Setting Active Directory Object permissions using powershell and System.DirectoryServices

  • Article

There are times when you have the permission to set discretionary access control (DACL) entries, however you are not  a member of the domain administrators group.    However, when you use the System.DirectoryServices namespace, you are unable to write the DACL entries back to the Active Directory object.  By default, the Active Directory attempts to write the entire security descriptor back to an object.  If the security principal doing the write is not a member of the Domain Administrators group and the process doing the action is not elevated, NTFS security restrictions prevent the write request from completing.

 

In ADSI there is a way to instruct the server side Active Directory Security control to write only the DACL entries back to the AD by using the IADsObjectOptions interface.
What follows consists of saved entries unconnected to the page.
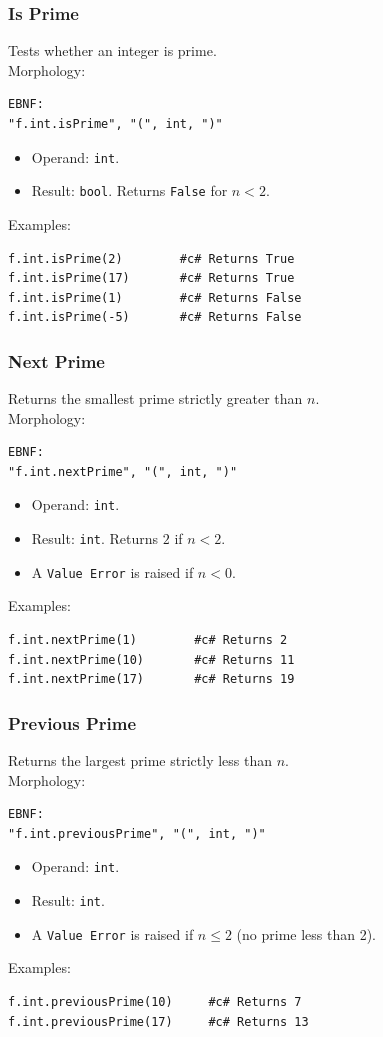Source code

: \subsubsection{Is Prime}
Tests whether an integer is prime. \\
Morphology:
\begin{verbatim}
EBNF:
"f.int.isPrime", "(", int, ")"
\end{verbatim}
\begin{itemize}
\item Operand: \texttt{int}.
\item Result: \texttt{bool}. Returns \texttt{False} for $n < 2$.
\end{itemize}
Examples:
\begin{verbatim}
f.int.isPrime(2)        #c# Returns True
f.int.isPrime(17)       #c# Returns True
f.int.isPrime(1)        #c# Returns False
f.int.isPrime(-5)       #c# Returns False
\end{verbatim}

\subsubsection{Next Prime}
Returns the smallest prime strictly greater than $n$. \\
Morphology:
\begin{verbatim}
EBNF:
"f.int.nextPrime", "(", int, ")"
\end{verbatim}
\begin{itemize}
\item Operand: \texttt{int}.
\item Result: \texttt{int}. Returns $2$ if $n < 2$.
\item A \texttt{Value Error} is raised if $n < 0$.
\end{itemize}
Examples:
\begin{verbatim}
f.int.nextPrime(1)        #c# Returns 2
f.int.nextPrime(10)       #c# Returns 11
f.int.nextPrime(17)       #c# Returns 19
\end{verbatim}

\subsubsection{Previous Prime}
Returns the largest prime strictly less than $n$. \\
Morphology:
\begin{verbatim}
EBNF:
"f.int.previousPrime", "(", int, ")"
\end{verbatim}
\begin{itemize}
\item Operand: \texttt{int}.
\item Result: \texttt{int}.
\item A \texttt{Value Error} is raised if $n \leq 2$ (no prime less than 2).
\end{itemize}
Examples:
\begin{verbatim}
f.int.previousPrime(10)     #c# Returns 7
f.int.previousPrime(17)     #c# Returns 13
\end{verbatim}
The IADsOpjectOptions interface is provided for this purpose.  It is exposed
through the DirectoryEntry object via the Options property ( wrapped by the DirectoryEntryConfiguration object ).  There is a very good MSDN magazine article that describes just how this process works:

msdn.microsoft.com/en-us/magazine/cc188700.aspx

The question not becomes how do we translate this article in powershell.  Its very straight forward, assume you have a collection of users returned from a DirectorySearcher request, the following foreach loop illustrates how to use Powershel and the S.DS namespace to modify the permissions on an object without having to be a member of the administrators group or running the powershell host as an elevated process: 

foreach ($user in $users)
{
   #
   # Retrieve the user object
   #
   $userName=[adsi]($user.path)
   #
   # setup the everyone deny ace
   #
   $Everyone = [System.Security.Principal.SecurityIdentifier]'S-1-1-0'
   $EveryoneDeny = New-Object System.DirectoryServices.ActiveDirectoryAccessRule ($Everyone, 'Extendedright', 'Allow', [GUID]'ab721a53-1e2f-11d0-9819-00aa0040529b')
   #
   # Setup the self Deny Ace
   #
   $Self = [System.Security.Principal.SecurityIdentifier]'S-1-5-10'
   $SelfDeny = New-Object System.DirectoryServices.ActiveDirectoryAccessRule ($Self,'Extendedright', 'Deny', [GUID]'ab721a53-1e2f-11d0-9819-00aa0040529b')
   #
   # --- Apply the Settings to the User
   # before we retrieve the SD, tell the LDAP head we only want the DACL
   # information by setting the DirectoryEntryConfiguration.SecurityMasks to just the Dacl
   #
   #
 [System.DirectoryServices.DirectoryEntryConfiguration]$SecOptions = $userName.get_Options();
   $SecOptions.SecurityMasks = [System.DirectoryServices.SecurityMasks]'Dacl'
   #
   # Basically, the above code calls the IADsSetObjectOptions::SetOption method
   # with the ADS_OPTION_ENUM.ADS_OPTION_SECURITY_MASK
   # and ADS_SECURITY_INFO_ENUM.ADS_SECURITY_INFO_DACL value
   #
   # We've set the security options to 
   # IADsSetObjectOptions::SetOption documentation:
   # msdn.microsoft.com/en-us/library/windows/desktop/aa706061(v=vs.85).aspx
   # 
   # Now, retrieve the SecurityDescriptor and add the access rules
   #                       
   $userName.get_ObjectSecurity().AddAccessRule($SelfDeny)
   $userName.CommitChanges()
   $userName.get_ObjectSecurity().AddAccessRule($EveryoneDeny)
   #
   # Write just the DACL back to the AD:
   #
  $userName.CommitChanges()
}

 

Just that simple.  Its is important to note, that you will need to set the security control before you request the security information from the DirectoryEntry object.  This will properly set the security control to write only the information you have requested.